»»
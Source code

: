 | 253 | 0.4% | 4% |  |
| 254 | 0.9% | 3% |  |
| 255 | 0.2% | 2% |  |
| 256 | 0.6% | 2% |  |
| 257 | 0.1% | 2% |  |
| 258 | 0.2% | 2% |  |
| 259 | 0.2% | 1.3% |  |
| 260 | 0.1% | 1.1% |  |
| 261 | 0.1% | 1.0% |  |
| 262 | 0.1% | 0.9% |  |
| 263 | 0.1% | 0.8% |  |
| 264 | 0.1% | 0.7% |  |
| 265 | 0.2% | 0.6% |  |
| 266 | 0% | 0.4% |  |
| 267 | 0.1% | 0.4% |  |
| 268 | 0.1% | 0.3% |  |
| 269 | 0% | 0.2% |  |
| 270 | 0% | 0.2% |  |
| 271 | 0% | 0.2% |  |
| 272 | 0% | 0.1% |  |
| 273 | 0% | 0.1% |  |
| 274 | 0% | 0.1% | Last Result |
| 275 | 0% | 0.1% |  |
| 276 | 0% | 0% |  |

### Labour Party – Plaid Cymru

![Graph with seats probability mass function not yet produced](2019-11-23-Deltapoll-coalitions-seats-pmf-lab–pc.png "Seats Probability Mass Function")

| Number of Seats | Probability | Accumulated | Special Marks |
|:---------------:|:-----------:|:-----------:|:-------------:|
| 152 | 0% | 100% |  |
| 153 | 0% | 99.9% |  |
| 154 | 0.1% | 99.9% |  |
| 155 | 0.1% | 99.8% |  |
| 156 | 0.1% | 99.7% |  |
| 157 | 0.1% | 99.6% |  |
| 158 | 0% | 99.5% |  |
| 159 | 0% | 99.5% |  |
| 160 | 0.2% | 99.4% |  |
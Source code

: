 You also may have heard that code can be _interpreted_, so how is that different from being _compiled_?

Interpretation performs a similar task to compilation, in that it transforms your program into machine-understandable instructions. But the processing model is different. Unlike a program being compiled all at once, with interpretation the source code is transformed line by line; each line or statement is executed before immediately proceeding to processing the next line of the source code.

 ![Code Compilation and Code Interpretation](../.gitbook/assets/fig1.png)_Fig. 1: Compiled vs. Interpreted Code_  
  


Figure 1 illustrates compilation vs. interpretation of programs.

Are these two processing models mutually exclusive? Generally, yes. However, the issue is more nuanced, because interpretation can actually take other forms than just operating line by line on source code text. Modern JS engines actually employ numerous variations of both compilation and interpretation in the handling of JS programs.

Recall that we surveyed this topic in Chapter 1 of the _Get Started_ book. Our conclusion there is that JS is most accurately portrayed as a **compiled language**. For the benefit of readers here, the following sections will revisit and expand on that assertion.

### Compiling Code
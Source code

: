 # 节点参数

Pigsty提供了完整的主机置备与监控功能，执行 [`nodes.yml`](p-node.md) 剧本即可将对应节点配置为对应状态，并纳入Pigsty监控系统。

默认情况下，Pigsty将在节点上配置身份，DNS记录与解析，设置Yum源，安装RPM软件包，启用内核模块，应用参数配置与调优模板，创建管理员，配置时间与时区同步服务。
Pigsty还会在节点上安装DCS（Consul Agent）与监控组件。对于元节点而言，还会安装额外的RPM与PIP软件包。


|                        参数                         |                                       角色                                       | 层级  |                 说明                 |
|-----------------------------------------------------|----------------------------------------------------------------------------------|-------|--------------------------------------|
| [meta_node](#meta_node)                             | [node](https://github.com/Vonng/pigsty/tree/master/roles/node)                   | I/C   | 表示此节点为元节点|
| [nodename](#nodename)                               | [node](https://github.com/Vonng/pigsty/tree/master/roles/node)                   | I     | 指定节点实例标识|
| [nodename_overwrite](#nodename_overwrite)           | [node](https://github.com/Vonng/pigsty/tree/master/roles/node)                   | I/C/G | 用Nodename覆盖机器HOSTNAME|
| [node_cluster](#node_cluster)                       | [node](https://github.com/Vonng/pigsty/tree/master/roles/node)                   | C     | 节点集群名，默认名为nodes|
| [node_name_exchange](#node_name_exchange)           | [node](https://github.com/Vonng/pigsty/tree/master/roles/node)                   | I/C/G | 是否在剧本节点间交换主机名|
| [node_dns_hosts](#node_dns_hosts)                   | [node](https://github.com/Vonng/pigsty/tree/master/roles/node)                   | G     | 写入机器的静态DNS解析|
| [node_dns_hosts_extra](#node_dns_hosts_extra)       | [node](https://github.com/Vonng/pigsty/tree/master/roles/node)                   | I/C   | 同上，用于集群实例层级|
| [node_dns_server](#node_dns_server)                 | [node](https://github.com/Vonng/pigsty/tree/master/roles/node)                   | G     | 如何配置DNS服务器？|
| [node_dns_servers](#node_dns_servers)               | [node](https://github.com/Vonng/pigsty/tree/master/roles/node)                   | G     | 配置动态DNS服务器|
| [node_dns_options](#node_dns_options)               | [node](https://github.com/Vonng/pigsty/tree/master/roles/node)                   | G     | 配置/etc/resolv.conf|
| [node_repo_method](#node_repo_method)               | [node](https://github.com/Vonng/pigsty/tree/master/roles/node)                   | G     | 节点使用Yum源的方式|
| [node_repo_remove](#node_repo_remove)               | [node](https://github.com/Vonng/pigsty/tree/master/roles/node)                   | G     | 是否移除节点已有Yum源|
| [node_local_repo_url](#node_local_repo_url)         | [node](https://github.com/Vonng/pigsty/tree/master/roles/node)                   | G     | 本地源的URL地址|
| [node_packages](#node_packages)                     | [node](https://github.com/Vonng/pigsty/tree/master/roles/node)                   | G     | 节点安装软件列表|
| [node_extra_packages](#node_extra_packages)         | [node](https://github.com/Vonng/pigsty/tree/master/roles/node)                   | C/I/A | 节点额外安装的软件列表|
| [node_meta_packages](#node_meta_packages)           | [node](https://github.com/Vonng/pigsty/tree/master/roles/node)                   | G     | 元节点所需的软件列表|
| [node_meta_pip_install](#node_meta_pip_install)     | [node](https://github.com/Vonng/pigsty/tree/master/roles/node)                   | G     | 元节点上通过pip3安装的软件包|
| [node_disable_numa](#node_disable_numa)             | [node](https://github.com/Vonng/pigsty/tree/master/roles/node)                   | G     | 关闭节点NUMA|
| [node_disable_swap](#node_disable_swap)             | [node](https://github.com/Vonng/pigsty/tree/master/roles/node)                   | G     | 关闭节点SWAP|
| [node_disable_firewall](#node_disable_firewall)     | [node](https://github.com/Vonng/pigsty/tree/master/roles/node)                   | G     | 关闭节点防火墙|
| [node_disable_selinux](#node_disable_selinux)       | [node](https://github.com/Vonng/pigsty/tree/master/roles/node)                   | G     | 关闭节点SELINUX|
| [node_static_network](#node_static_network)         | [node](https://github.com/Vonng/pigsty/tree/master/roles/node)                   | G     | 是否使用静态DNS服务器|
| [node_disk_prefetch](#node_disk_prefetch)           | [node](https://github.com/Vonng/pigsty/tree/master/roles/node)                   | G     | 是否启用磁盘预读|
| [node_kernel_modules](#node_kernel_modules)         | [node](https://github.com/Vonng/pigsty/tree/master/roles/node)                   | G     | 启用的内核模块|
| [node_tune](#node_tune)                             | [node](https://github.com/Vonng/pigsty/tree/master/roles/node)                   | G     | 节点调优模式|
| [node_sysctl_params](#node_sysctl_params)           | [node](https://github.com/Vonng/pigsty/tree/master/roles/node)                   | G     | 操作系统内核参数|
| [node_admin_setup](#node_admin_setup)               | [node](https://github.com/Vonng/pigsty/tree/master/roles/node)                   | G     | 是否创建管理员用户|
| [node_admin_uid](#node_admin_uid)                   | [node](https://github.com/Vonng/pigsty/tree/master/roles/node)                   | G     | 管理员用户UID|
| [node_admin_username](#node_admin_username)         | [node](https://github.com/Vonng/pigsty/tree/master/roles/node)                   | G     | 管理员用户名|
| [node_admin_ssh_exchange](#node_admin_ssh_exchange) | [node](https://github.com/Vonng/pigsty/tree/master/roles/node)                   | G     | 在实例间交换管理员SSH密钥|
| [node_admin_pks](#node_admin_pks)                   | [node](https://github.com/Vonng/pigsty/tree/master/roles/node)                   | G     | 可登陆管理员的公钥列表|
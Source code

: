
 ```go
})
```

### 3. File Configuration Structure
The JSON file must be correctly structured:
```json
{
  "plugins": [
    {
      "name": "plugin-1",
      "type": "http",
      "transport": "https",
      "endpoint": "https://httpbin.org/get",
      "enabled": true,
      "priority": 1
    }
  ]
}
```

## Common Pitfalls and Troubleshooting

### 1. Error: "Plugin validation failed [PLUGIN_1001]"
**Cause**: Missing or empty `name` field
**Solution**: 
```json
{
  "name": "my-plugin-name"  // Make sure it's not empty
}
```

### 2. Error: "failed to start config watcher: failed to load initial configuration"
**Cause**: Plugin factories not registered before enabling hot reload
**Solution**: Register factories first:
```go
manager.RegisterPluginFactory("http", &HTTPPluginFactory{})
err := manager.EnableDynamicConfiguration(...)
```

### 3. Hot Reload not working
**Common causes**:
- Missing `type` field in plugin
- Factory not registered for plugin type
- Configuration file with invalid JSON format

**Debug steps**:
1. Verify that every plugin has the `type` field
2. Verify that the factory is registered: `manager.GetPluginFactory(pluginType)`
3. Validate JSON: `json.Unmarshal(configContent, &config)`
««
**TASK REQUIREMENTS:**
The answer should consist solely of the lines from the first line above through the one with "from being _compiled_?", both included, repeated exactly.

**RESPONSE TO THIS TASK:**
Source code

: | 253 | 0.4% | 4% |  |
| 254 | 0.9% | 3% |  |
| 255 | 0.2% | 2% |  |
| 256 | 0.6% | 2% |  |
| 257 | 0.1% | 2% |  |
| 258 | 0.2% | 2% |  |
| 259 | 0.2% | 1.3% |  |
| 260 | 0.1% | 1.1% |  |
| 261 | 0.1% | 1.0% |  |
| 262 | 0.1% | 0.9% |  |
| 263 | 0.1% | 0.8% |  |
| 264 | 0.1% | 0.7% |  |
| 265 | 0.2% | 0.6% |  |
| 266 | 0% | 0.4% |  |
| 267 | 0.1% | 0.4% |  |
| 268 | 0.1% | 0.3% |  |
| 269 | 0% | 0.2% |  |
| 270 | 0% | 0.2% |  |
| 271 | 0% | 0.2% |  |
| 272 | 0% | 0.1% |  |
| 273 | 0% | 0.1% |  |
| 274 | 0% | 0.1% | Last Result |
| 275 | 0% | 0.1% |  |
| 276 | 0% | 0% |  |

### Labour Party – Plaid Cymru

![Graph with seats probability mass function not yet produced](2019-11-23-Deltapoll-coalitions-seats-pmf-lab–pc.png "Seats Probability Mass Function")

| Number of Seats | Probability | Accumulated | Special Marks |
|:---------------:|:-----------:|:-----------:|:-------------:|
| 152 | 0% | 100% |  |
| 153 | 0% | 99.9% |  |
| 154 | 0.1% | 99.9% |  |
| 155 | 0.1% | 99.8% |  |
| 156 | 0.1% | 99.7% |  |
| 157 | 0.1% | 99.6% |  |
| 158 | 0% | 99.5% |  |
| 159 | 0% | 99.5% |  |
| 160 | 0.2% | 99.4% |  |
Source code

: You also may have heard that code can be _interpreted_, so how is that different from being _compiled_?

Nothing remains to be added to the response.